There was a pair of downward-pointing tusks at the front of its upper jaw, and the shape of the nasal region of its skull suggests its nose formed a short prehensile tapir-like trunk, which would have been used to help grab and strip leaves from high branches.

I’ve also reconstructed it here with a speculative dewlap on its neck, used for both display and thermoregulation.

Aegicetus

The protocetids were some of the first oceanic cetaceans, occupying a transitional position in the evolution of whales, with four paddle-like limbs and nostrils only partway up their snouts.

Early members of this group swam like otters, using a combination of undulating their bodies and paddling with large hind limbs, but somewhere in the Late Eocene they switched over to propelling themselves entirely with their tails and gave rise to even more whale-like forms like the basilosaurids.

And Aegicetus gehennae was right in the middle of that switch.

Discovered in the Wadi Al-Hitan (“Valley of the Whales”) fossil site in Egypt, Aegicetus lived around 37-35 million years ago. It was similarly-sized to earlier protocetids like Georgiacetus, measuring about 3.5m long (11’6″), but its hind limbs were proportionally smaller.
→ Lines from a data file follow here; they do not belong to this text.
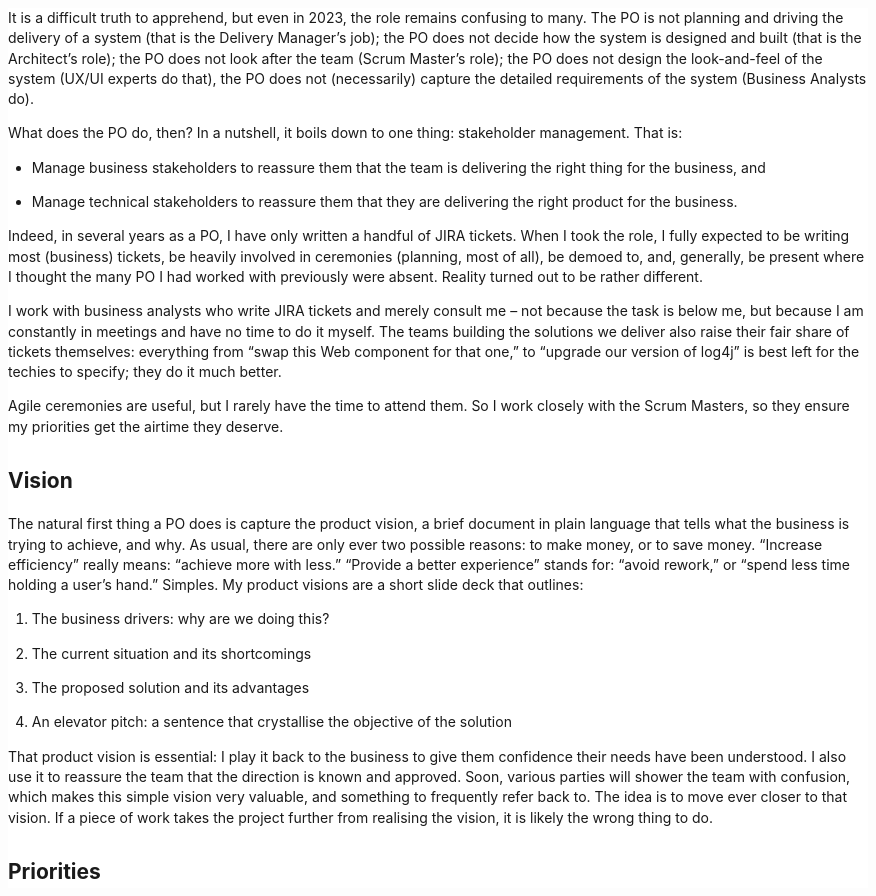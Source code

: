It is a difficult truth to apprehend, but even in 2023, the role remains confusing to many. The PO is not planning and driving the delivery of a system (that is the Delivery Manager’s job); the PO does not decide how the system is designed and built (that is the Architect’s role); the PO does not look after the team (Scrum Master’s role); the PO does not design the look-and-feel of the system (UX/UI experts do that), the PO does not (necessarily) capture the detailed requirements of the system (Business Analysts do).

What does the PO do, then? In a nutshell, it boils down to one thing: stakeholder management. That is:

* Manage business stakeholders to reassure them that the team is delivering the right thing for the business, and

* Manage technical stakeholders to reassure them that they are delivering the right product for the business.

Indeed, in several years as a PO, I have only written a handful of JIRA tickets. When I took the role, I fully expected to be writing most (business) tickets, be heavily involved in ceremonies (planning, most of all), be demoed to, and, generally, be present where I thought the many PO I had worked with previously were absent. Reality turned out to be rather different.

I work with business analysts who write JIRA tickets and merely consult me – not because the task is below me, but because I am constantly in meetings and have no time to do it myself. The teams building the solutions we deliver also raise their fair share of tickets themselves: everything from “swap this Web component for that one,” to “upgrade our version of log4j” is best left for the techies to specify; they do it much better.

Agile ceremonies are useful, but I rarely have the time to attend them. So I work closely with the Scrum Masters, so they ensure my priorities get the airtime they deserve.

## Vision

The natural first thing a PO does is capture the product vision, a brief document in plain language that tells what the business is trying to achieve, and why. As usual, there are only ever two possible reasons: to make money, or to save money. “Increase efficiency” really means: “achieve more with less.” “Provide a better experience” stands for: “avoid rework,” or “spend less time holding a user’s hand.” Simples.
My product visions are a short slide deck that outlines:

1. The business drivers: why are we doing this?

2. The current situation and its shortcomings

3. The proposed solution and its advantages

4. An elevator pitch: a sentence that crystallise the objective of the solution

That product vision is essential: I play it back to the business to give them confidence their needs have been understood. I also use it to reassure the team that the direction is known and approved. Soon, various parties will shower the team with confusion, which makes this simple vision very valuable, and something to frequently refer back to. The idea is to move ever closer to that vision. If a piece of work takes the project further from realising the vision, it is likely the wrong thing to do.

## Priorities
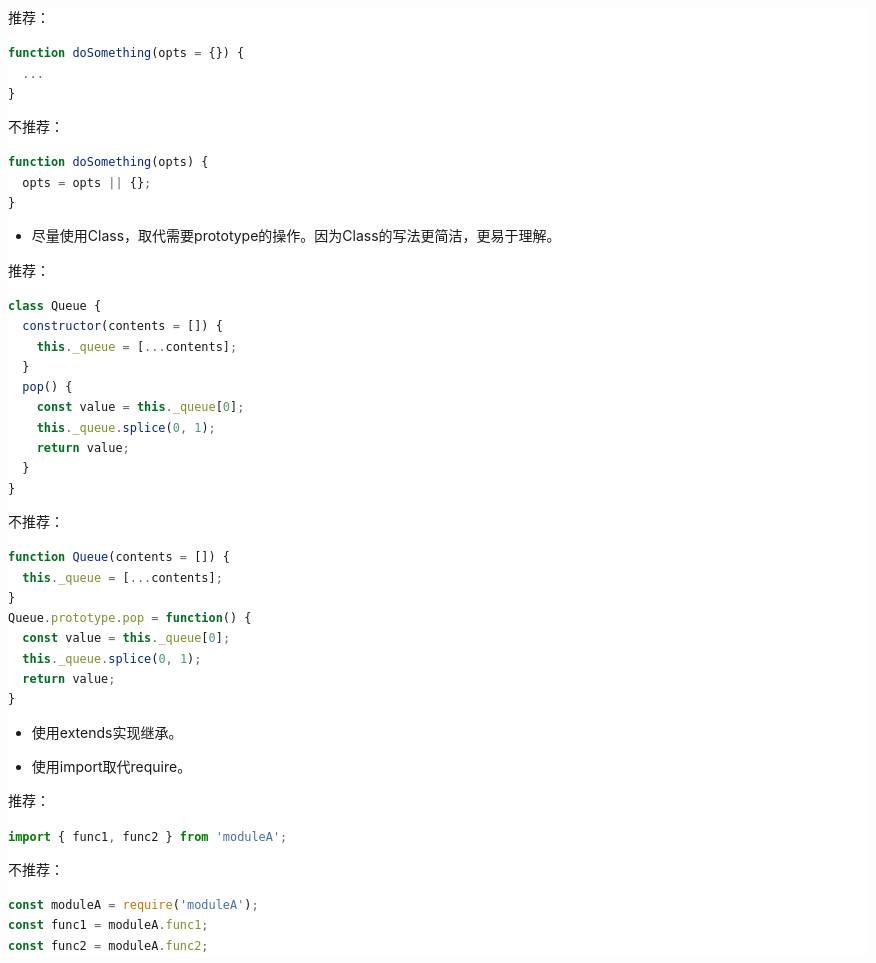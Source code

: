 推荐：
``` javascript
function doSomething(opts = {}) {
  ...
}
```

不推荐：
``` javascript
function doSomething(opts) {
  opts = opts || {};
}
```

* 尽量使用Class，取代需要prototype的操作。因为Class的写法更简洁，更易于理解。

推荐：
``` javascript
class Queue {
  constructor(contents = []) {
    this._queue = [...contents];
  }
  pop() {
    const value = this._queue[0];
    this._queue.splice(0, 1);
    return value;
  }
}
```

不推荐：
``` javascript
function Queue(contents = []) {
  this._queue = [...contents];
}
Queue.prototype.pop = function() {
  const value = this._queue[0];
  this._queue.splice(0, 1);
  return value;
}
```

* 使用extends实现继承。

* 使用import取代require。

推荐：
``` javascript
import { func1, func2 } from 'moduleA';
```

不推荐：
``` javascript
const moduleA = require('moduleA');
const func1 = moduleA.func1;
const func2 = moduleA.func2;
```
Its hips were also completely disconnected from its vertebrae, giving it much more flexibility to undulate its body and tail – and preventing it from supporting its weight on land, suggesting that it spent its entire life in the water.

It wasn’t a direct ancestor to more “advanced” cetaceans, since it lived alongside several species of basilosaurids. Instead it seems to represent a late-surviving example of what the earlier protocetid-basilosaurid transitional forms would have looked like.